### About this exercise
From the first line to the last, copy the listing below word for word.

### Supplied material
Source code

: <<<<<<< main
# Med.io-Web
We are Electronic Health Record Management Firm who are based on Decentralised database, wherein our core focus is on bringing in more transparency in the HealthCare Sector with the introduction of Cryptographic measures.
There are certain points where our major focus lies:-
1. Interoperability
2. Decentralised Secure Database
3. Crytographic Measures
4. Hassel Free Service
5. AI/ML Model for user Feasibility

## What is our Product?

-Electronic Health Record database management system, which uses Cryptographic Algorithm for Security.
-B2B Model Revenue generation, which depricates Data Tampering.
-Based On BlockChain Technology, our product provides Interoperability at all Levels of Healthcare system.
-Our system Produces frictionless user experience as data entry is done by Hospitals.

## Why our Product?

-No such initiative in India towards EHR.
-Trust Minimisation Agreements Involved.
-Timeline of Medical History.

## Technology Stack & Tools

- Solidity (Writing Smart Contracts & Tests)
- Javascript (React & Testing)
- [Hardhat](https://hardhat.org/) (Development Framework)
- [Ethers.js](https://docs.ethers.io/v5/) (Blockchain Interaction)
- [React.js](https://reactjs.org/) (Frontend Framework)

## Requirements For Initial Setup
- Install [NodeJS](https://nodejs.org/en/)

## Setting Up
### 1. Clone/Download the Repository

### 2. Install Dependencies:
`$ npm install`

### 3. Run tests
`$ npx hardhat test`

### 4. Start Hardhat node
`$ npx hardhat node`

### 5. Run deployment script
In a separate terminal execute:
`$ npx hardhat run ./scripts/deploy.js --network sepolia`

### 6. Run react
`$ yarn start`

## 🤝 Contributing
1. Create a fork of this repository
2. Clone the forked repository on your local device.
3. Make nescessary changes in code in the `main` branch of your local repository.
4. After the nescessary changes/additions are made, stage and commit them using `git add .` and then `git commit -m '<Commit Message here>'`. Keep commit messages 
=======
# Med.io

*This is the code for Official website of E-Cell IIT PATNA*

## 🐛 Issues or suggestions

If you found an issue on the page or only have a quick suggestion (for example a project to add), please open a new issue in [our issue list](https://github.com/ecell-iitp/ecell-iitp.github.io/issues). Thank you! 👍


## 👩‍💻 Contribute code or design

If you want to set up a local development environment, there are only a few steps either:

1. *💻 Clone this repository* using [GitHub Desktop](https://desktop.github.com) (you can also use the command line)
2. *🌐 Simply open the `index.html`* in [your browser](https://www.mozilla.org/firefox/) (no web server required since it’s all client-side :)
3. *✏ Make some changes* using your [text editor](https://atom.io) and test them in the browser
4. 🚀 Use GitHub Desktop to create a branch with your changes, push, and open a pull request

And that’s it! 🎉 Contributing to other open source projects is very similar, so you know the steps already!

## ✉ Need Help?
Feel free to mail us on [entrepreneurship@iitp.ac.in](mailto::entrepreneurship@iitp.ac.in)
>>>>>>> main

### Solution
Source code

: <<<<<<< main
# Med.io-Web
We are Electronic Health Record Management Firm who are based on Decentralised database, wherein our core focus is on bringing in more transparency in the HealthCare Sector with the introduction of Cryptographic measures.
There are certain points where our major focus lies:-
1. Interoperability
2. Decentralised Secure Database
3. Crytographic Measures
4. Hassel Free Service
5. AI/ML Model for user Feasibility

## What is our Product?

-Electronic Health Record database management system, which uses Cryptographic Algorithm for Security.
-B2B Model Revenue generation, which depricates Data Tampering.
-Based On BlockChain Technology, our product provides Interoperability at all Levels of Healthcare system.
-Our system Produces frictionless user experience as data entry is done by Hospitals.

## Why our Product?

-No such initiative in India towards EHR.
-Trust Minimisation Agreements Involved.
-Timeline of Medical History.

## Technology Stack & Tools

- Solidity (Writing Smart Contracts & Tests)
- Javascript (React & Testing)
- [Hardhat](https://hardhat.org/) (Development Framework)
- [Ethers.js](https://docs.ethers.io/v5/) (Blockchain Interaction)
- [React.js](https://reactjs.org/) (Frontend Framework)

## Requirements For Initial Setup
- Install [NodeJS](https://nodejs.org/en/)

## Setting Up
### 1. Clone/Download the Repository

### 2. Install Dependencies:
`$ npm install`

### 3. Run tests
`$ npx hardhat test`

### 4. Start Hardhat node
`$ npx hardhat node`

### 5. Run deployment script
In a separate terminal execute:
`$ npx hardhat run ./scripts/deploy.js --network sepolia`

### 6. Run react
`$ yarn start`

## 🤝 Contributing
1. Create a fork of this repository
2. Clone the forked repository on your local device.
3. Make nescessary changes in code in the `main` branch of your local repository.
4. After the nescessary changes/additions are made, stage and commit them using `git add .` and then `git commit -m '<Commit Message here>'`. Keep commit messages 
=======
# Med.io

*This is the code for Official website of E-Cell IIT PATNA*

## 🐛 Issues or suggestions

If you found an issue on the page or only have a quick suggestion (for example a project to add), please open a new issue in [our issue list](https://github.com/ecell-iitp/ecell-iitp.github.io/issues). Thank you! 👍


## 👩‍💻 Contribute code or design

If you want to set up a local development environment, there are only a few steps either:

1. *💻 Clone this repository* using [GitHub Desktop](https://desktop.github.com) (you can also use the command line)
2. *🌐 Simply open the `index.html`* in [your browser](https://www.mozilla.org/firefox/) (no web server required since it’s all client-side :)
3. *✏ Make some changes* using your [text editor](https://atom.io) and test them in the browser
4. 🚀 Use GitHub Desktop to create a branch with your changes, push, and open a pull request

And that’s it! 🎉 Contributing to other open source projects is very similar, so you know the steps already!

## ✉ Need Help?
Feel free to mail us on [entrepreneurship@iitp.ac.in](mailto::entrepreneurship@iitp.ac.in)
>>>>>>> main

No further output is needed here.